Mark Field (Cities of London and Westminster, Conservative)
That is a fair comment and I hope the Minister will comment on it.
I want to touch on an imaginative and innovative scheme in my constituency at St Mary’s hospital, Paddington, which is part of the Imperial College Healthcare NHS Trust and which I visited recently. I hope that it will not only raise awareness, but reduce the cost to which the hon. Gentleman referred. During my recent visit, I discussed the everyday realities for diabetes sufferers.
The International Centre for Circulatory Health is based on the St Mary’s hospital campus of the Imperial College Healthcare NHS Trust, just behind Paddington station. Imperial college has published some of the lowest amputation rates in the world from its diabetic foot service, led by Dr Jonathan Valabhji. It has a large diabetes technology centre that is closely linked with a research programme developing closed-loop insulin delivery for type 1 diabetics and novel continuous glucose sensor devices. Its clinical technology research is led by Dr Nick Oliver, who talked me through the pioneering work he is doing to develop the artificial pancreas system for everyone with type 1 diabetes. I hope that that will also reduce the costs to which reference was made earlier.

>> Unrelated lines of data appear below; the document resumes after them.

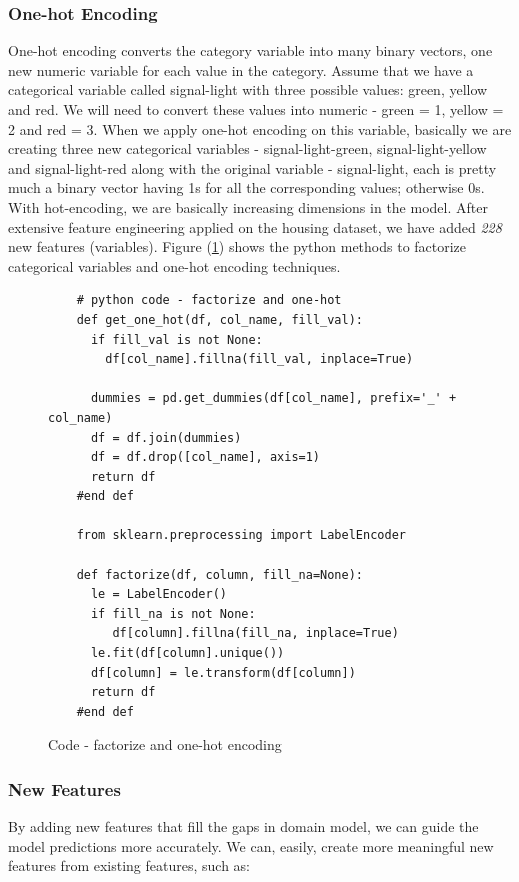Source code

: \documentclass[sigconf]{acmart}
\begin{document}
	\subsubsection{One-hot Encoding}
	 One-hot encoding converts the category variable into many binary vectors, one new numeric variable for each value in the category. Assume that we have a categorical variable called signal-light with three possible values: green, yellow and red. We will need to convert these values into numeric - green = 1, yellow = 2 and red = 3. When we apply one-hot encoding on this variable, basically we are creating three new categorical variables - signal-light-green, signal-light-yellow and signal-light-red along with the original variable - signal-light, each is pretty much a binary vector having 1s for all the corresponding values; otherwise 0s. With hot-encoding, we are basically increasing dimensions in the model. After extensive feature engineering applied on the housing dataset, we have added {\em 228} new features (variables). Figure (\ref{c:code-one-hot}) shows the python methods to factorize categorical variables and one-hot encoding techniques. 
	
	\begin{figure}[htb]	
	\begin{verbatim}	
	# python code - factorize and one-hot
	def get_one_hot(df, col_name, fill_val):
	  if fill_val is not None:
	    df[col_name].fillna(fill_val, inplace=True)
	
	  dummies = pd.get_dummies(df[col_name], prefix='_' + col_name)
	  df = df.join(dummies)
	  df = df.drop([col_name], axis=1)
	  return df
	#end def
	
	from sklearn.preprocessing import LabelEncoder
	
	def factorize(df, column, fill_na=None):
	  le = LabelEncoder()
	  if fill_na is not None:
	     df[column].fillna(fill_na, inplace=True)
	  le.fit(df[column].unique())
	  df[column] = le.transform(df[column])
	  return df
	#end def
	\end{verbatim}
	\caption{Code - factorize and one-hot encoding} \label{c:code-one-hot} 
	\end{figure}

	\subsubsection{New Features}
	By adding new features that fill the gaps in domain model, we can guide the model predictions more accurately. We can, easily, create more meaningful new features from existing features, such as:
	
\end{document}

That ground-breaking research aims to offer the next best thing to a cure for type 1 diabetes patients in the future. I saw for myself how a small, discreet device, connected to the blood stream via micro-needles, can monitor glucose levels. When paired with insulin and glucagon pumps, the artificial pancreas should be able to give diabetics an approximate response to blood sugar levels close to what a body would normally produce. With consistent levels of insulin delivered, sufferers are liberated from the constant monitoring and worrying that comes with the daily management of the disease. The St Mary’s site is just one research centre forming part of a global effort that could help to change the lives of many of the 400,000 people who are living with type 1 diabetes, and save the NHS a significant proportion of the money that is currently spent on treatment.

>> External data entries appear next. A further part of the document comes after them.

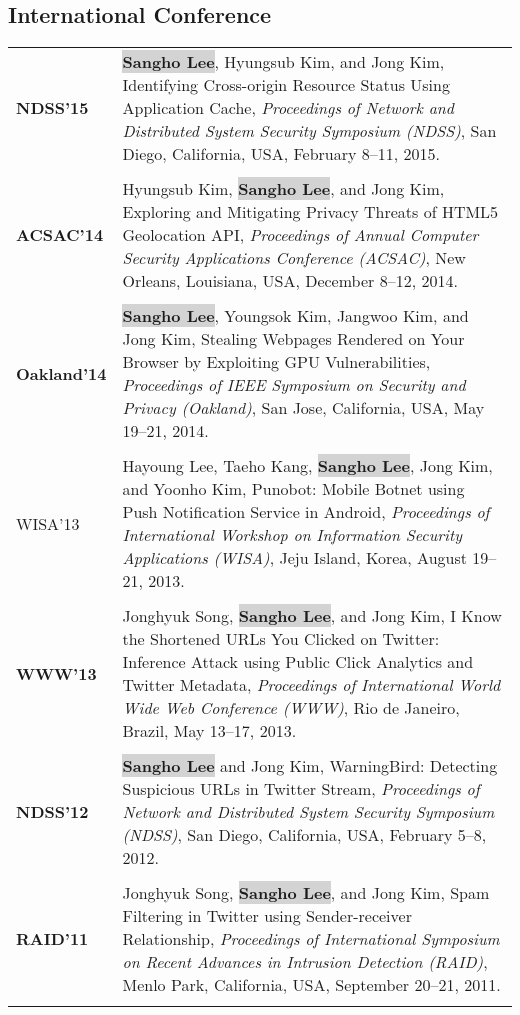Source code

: \documentclass[letterpaper]{article}
\def\name{Sangho Lee}
\newcommand{\myname}{\colorbox{lightgray}{\textbf{\name}}\xspace}
\begin{document}
\subsection*{International Conference}
\begin{longtable}{@{}p{0.8in}p{5.4in}@{}}
  \textbf{NDSS'15} &  \myname, Hyungsub Kim, and Jong Kim, Identifying Cross-origin Resource Status Using Application Cache, 
  {\em Proceedings of Network and Distributed System Security Symposium ({NDSS})}, San Diego, California, USA, February 8--11, 2015. \\\\
  \textbf{ACSAC'14} & Hyungsub Kim, \myname, and Jong Kim, Exploring and Mitigating Privacy Threats of HTML5 Geolocation API, 
  \emph{Proceedings of Annual Computer Security Applications Conference (ACSAC)}, New Orleans, Louisiana, USA, December 8--12, 2014.\\\\
  \textbf{Oakland'14} & \myname, Youngsok Kim, Jangwoo Kim, and Jong Kim, Stealing Webpages Rendered on Your Browser by Exploiting GPU Vulnerabilities, \emph{ Proceedings of IEEE Symposium on Security and Privacy ({Oakland})}, San Jose, California, USA, May 19--21, 2014.\\\\
  {WISA'13} & Hayoung Lee, Taeho Kang, \myname, Jong Kim, and Yoonho Kim, Punobot: Mobile Botnet using Push Notification Service in Android, {\it Proceedings of International Workshop on Information Security Applications (WISA)}, Jeju Island, Korea, August 19--21, 2013.\\\\
  \textbf{WWW'13} & Jonghyuk Song, \myname, and Jong Kim, I Know the Shortened URLs You Clicked on Twitter: Inference Attack using Public Click Analytics and Twitter Metadata, \emph{Proceedings of International World Wide Web Conference ({WWW})}, Rio de Janeiro, Brazil, May 13--17, 2013.\\\\
  \textbf{NDSS'12} & \myname and Jong Kim, WarningBird: Detecting Suspicious URLs in Twitter Stream, \emph{Proceedings of Network and Distributed System Security Symposium ({NDSS})}, San Diego, California, USA, February 5--8, 2012.\\\\
  \textbf{RAID'11} & Jonghyuk Song, \myname, and Jong Kim, Spam Filtering in Twitter using Sender-receiver Relationship, \emph{Proceedings of International Symposium on Recent Advances in Intrusion Detection ({RAID})}, Menlo Park, California, USA, September 20--21, 2011.\\\\

\end{longtable}
\end{document}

The artificial pancreas system has three components. Two, the insulin pump and continuous glucose monitor, are available. However people with type 1 diabetes face difficulties trying to access insulin pumps despite a supportive technology appraisal from the National Institute for Health and Care Excellence. Indeed the national uptake of insulin pump therapy stands at just under half the NIHCE benchmark, set as long ago as 2008, which is extremely low and means the UK is lagging behind many western countries. There seems to be consensus among those working in diabetes research that greater investment from the Government is vital to drive developments in this area. At present, our Government invest less per capita than the US, Australia and Canada in type 1 diabetes research.
I am aware that there is some joined-up thinking, not least by my right hon. Friend the Minister for Universities and Science, but I would be grateful if the Minister here told us how the Government will work to ensure that the sort of treatment for type 1 diabetes sufferers will be matched up to the level of other western nations, what more can be done to fund pioneering research, and how we can roll out the level of service received by patients at Imperial college to patients throughout the country.
I am pleased that so many hon. Members are here today. We all have our contribution to make and I look forward to hearing what they have to say. The 400,000 sufferers and their many millions of relatives and carers will be cheered that we are treating the issue seriously.